- [Task goal] The data below should be copied out exactly, with its pictures omitted.

- [Data to examine]
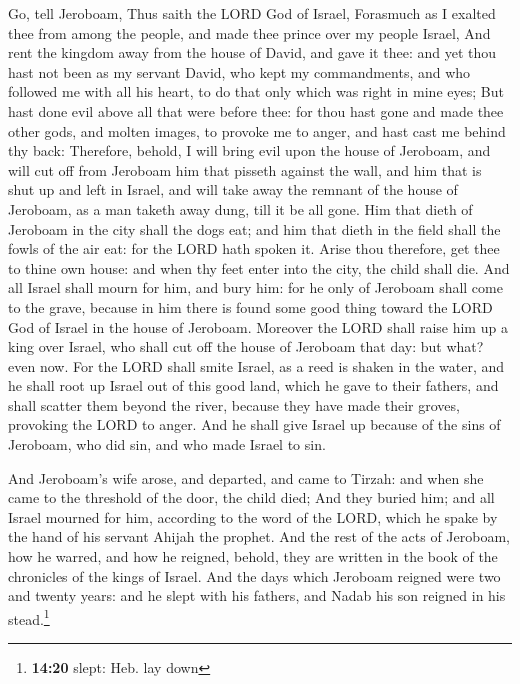  Go, tell Jeroboam, Thus saith the LORD God of Israel,
Forasmuch as I exalted thee from among the people, and made thee prince
over my people Israel,  And rent the kingdom away from the
house of David, and gave it thee: and yet thou hast not been as my
servant David, who kept my commandments, and who followed me with all
his heart, to do that only which was right in mine eyes; 
But hast done evil above all that were before thee: for thou hast gone
and made thee other gods, and molten images, to provoke me to anger, and
hast cast me behind thy back:  Therefore, behold, I will
bring evil upon the house of Jeroboam, and will cut off from Jeroboam
him that pisseth against the wall, and him that is shut up and left in
Israel, and will take away the remnant of the house of Jeroboam, as a
man taketh away dung, till it be all gone.  Him that
dieth of Jeroboam in the city shall the dogs eat; and him that dieth in
the field shall the fowls of the air eat: for the LORD hath spoken it.
 Arise thou therefore, get thee to thine own house: and
when thy feet enter into the city, the child shall die. 
And all Israel shall mourn for him, and bury him: for he only of
Jeroboam shall come to the grave, because in him there is found some
good thing toward the LORD God of Israel in the house of Jeroboam.
 Moreover the LORD shall raise him up a king over Israel,
who shall cut off the house of Jeroboam that day: but what? even now.
 For the LORD shall smite Israel, as a reed is shaken in
the water, and he shall root up Israel out of this good land, which he
gave to their fathers, and shall scatter them beyond the river, because
they have made their groves, provoking the LORD to anger.
 And he shall give Israel up because of the sins of
Jeroboam, who did sin, and who made Israel to sin.

 And Jeroboam's wife arose, and departed, and came to
Tirzah: and when she came to the threshold of the door, the child died;
 And they buried him; and all Israel mourned for him,
according to the word of the LORD, which he spake by the hand of his
servant Ahijah the prophet.  And the rest of the acts of
Jeroboam, how he warred, and how he reigned, behold, they are written in
the book of the chronicles of the kings of Israel.  And
the days which Jeroboam reigned were two and twenty years: and he slept
with his fathers, and Nadab his son reigned in his stead.\footnote{\textbf{14:20}
  slept: Heb. lay down}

- [Response area]
  Go, tell Jeroboam, Thus saith the LORD God of Israel,
Forasmuch as I exalted thee from among the people, and made thee prince
over my people Israel,  And rent the kingdom away from the
house of David, and gave it thee: and yet thou hast not been as my
servant David, who kept my commandments, and who followed me with all
his heart, to do that only which was right in mine eyes; 
But hast done evil above all that were before thee: for thou hast gone
and made thee other gods, and molten images, to provoke me to anger, and
hast cast me behind thy back:  Therefore, behold, I will
bring evil upon the house of Jeroboam, and will cut off from Jeroboam
him that pisseth against the wall, and him that is shut up and left in
Israel, and will take away the remnant of the house of Jeroboam, as a
man taketh away dung, till it be all gone.  Him that
dieth of Jeroboam in the city shall the dogs eat; and him that dieth in
the field shall the fowls of the air eat: for the LORD hath spoken it.
 Arise thou therefore, get thee to thine own house: and
when thy feet enter into the city, the child shall die. 
And all Israel shall mourn for him, and bury him: for he only of
Jeroboam shall come to the grave, because in him there is found some
good thing toward the LORD God of Israel in the house of Jeroboam.
 Moreover the LORD shall raise him up a king over Israel,
who shall cut off the house of Jeroboam that day: but what? even now.
 For the LORD shall smite Israel, as a reed is shaken in
the water, and he shall root up Israel out of this good land, which he
gave to their fathers, and shall scatter them beyond the river, because
they have made their groves, provoking the LORD to anger.
 And he shall give Israel up because of the sins of
Jeroboam, who did sin, and who made Israel to sin.

 And Jeroboam's wife arose, and departed, and came to
Tirzah: and when she came to the threshold of the door, the child died;
 And they buried him; and all Israel mourned for him,
according to the word of the LORD, which he spake by the hand of his
servant Ahijah the prophet.  And the rest of the acts of
Jeroboam, how he warred, and how he reigned, behold, they are written in
the book of the chronicles of the kings of Israel.  And
the days which Jeroboam reigned were two and twenty years: and he slept
with his fathers, and Nadab his son reigned in his stead.\footnote{\textbf{14:20}
  slept: Heb. lay down}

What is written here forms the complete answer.